Service-Oriented Architectures
June 26, 2008 at 01:56 AM
I've always liked to build systems with a bunch of small apps that talk to each other through various protocols. Orion and I built TrustCommerce in this manner, and that gave it some pretty impressive fault-tolerance and scalability.
I had heard the term SOA (service-oriented architecture), but had always dismissed it as enterprisey talk. (Bland-yet-pompous three-letter acronyms make my brain turn off.)
At some point, it dawned on me that what I like to do - build small apps communicating with each other over the network - is exactly what SOA means. In its modern incarnation, service architectures use REST calls, which follows the unix tradition of small sharp tools, loosely coupled by a simple but extremely flexible protocol.
Heroku is no one app - even aside from all the server software and configs, our code is currently split among around two dozen apps, each with their own repository, and most with their own database. (Some have no database.) Most of these are Rails apps, though some are bare Ruby on a Mongrel or bare Rack on a Thin, and some are Sinatra apps.
This is why my Railsconf talk was about HTTP routing.
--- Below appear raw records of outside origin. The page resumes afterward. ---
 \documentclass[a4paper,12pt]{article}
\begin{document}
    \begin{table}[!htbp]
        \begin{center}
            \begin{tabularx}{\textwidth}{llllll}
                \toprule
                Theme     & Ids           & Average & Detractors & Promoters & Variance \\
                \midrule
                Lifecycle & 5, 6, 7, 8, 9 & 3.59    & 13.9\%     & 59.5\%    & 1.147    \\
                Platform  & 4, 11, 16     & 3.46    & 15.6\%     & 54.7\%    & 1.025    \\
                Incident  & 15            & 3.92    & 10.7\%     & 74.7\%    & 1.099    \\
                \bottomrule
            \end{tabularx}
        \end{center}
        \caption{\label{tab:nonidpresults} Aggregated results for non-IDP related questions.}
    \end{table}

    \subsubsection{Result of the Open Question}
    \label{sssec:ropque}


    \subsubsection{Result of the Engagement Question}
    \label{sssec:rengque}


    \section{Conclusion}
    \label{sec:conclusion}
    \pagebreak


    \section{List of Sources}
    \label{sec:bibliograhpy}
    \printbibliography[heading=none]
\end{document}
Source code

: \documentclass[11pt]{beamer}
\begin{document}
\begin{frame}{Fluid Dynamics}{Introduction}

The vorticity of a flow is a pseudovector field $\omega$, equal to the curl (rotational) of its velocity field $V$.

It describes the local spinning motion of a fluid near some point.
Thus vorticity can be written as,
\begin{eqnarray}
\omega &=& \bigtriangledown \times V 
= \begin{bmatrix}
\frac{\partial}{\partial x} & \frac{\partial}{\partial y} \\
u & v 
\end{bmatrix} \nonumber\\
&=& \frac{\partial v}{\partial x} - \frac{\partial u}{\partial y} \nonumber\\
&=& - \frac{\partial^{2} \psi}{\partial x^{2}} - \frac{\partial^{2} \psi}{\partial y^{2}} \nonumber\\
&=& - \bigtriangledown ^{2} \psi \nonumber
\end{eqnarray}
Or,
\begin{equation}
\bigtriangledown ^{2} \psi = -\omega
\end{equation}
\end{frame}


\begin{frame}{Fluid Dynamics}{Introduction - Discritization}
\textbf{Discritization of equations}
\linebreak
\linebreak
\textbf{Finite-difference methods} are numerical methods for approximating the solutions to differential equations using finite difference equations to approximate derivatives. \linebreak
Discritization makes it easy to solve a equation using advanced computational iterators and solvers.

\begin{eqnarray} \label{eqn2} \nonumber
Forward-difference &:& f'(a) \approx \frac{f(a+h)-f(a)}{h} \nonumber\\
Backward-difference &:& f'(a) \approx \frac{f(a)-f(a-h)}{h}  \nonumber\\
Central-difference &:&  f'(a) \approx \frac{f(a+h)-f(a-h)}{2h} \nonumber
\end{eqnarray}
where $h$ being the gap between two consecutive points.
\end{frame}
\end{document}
When you've got dozens of apps, some of which respond to complex domains (for example, edit.*.heroku.com), a powerful http router outside your application VM becomes damned near indispensable.
Service architectures are the solution to the longtime problem of apps growing to monstrous proportions. Once you exceed a couple dozen models and/or controllers, it starts to be very hard for new developers to grock everything that's going on, and the barrier of entry becomes very high.
With a service architecture, each app has a simplicity that's reminiscent of the "make your own blog" sample apps you see in tutorials. Rails seems to better retain its beauty in this state. Probably everything does.
But it introduces new challenges. You've got dependencies between repositories - any time you change the interface, you have to be sure to roll out the server and client apps together. The relationship between internal apps is thus very similar to external ones - you need versioning and dependency management. Heroku has an app we call our architecture atlas which tracks all the components, dependencies between them, and documents their APIs.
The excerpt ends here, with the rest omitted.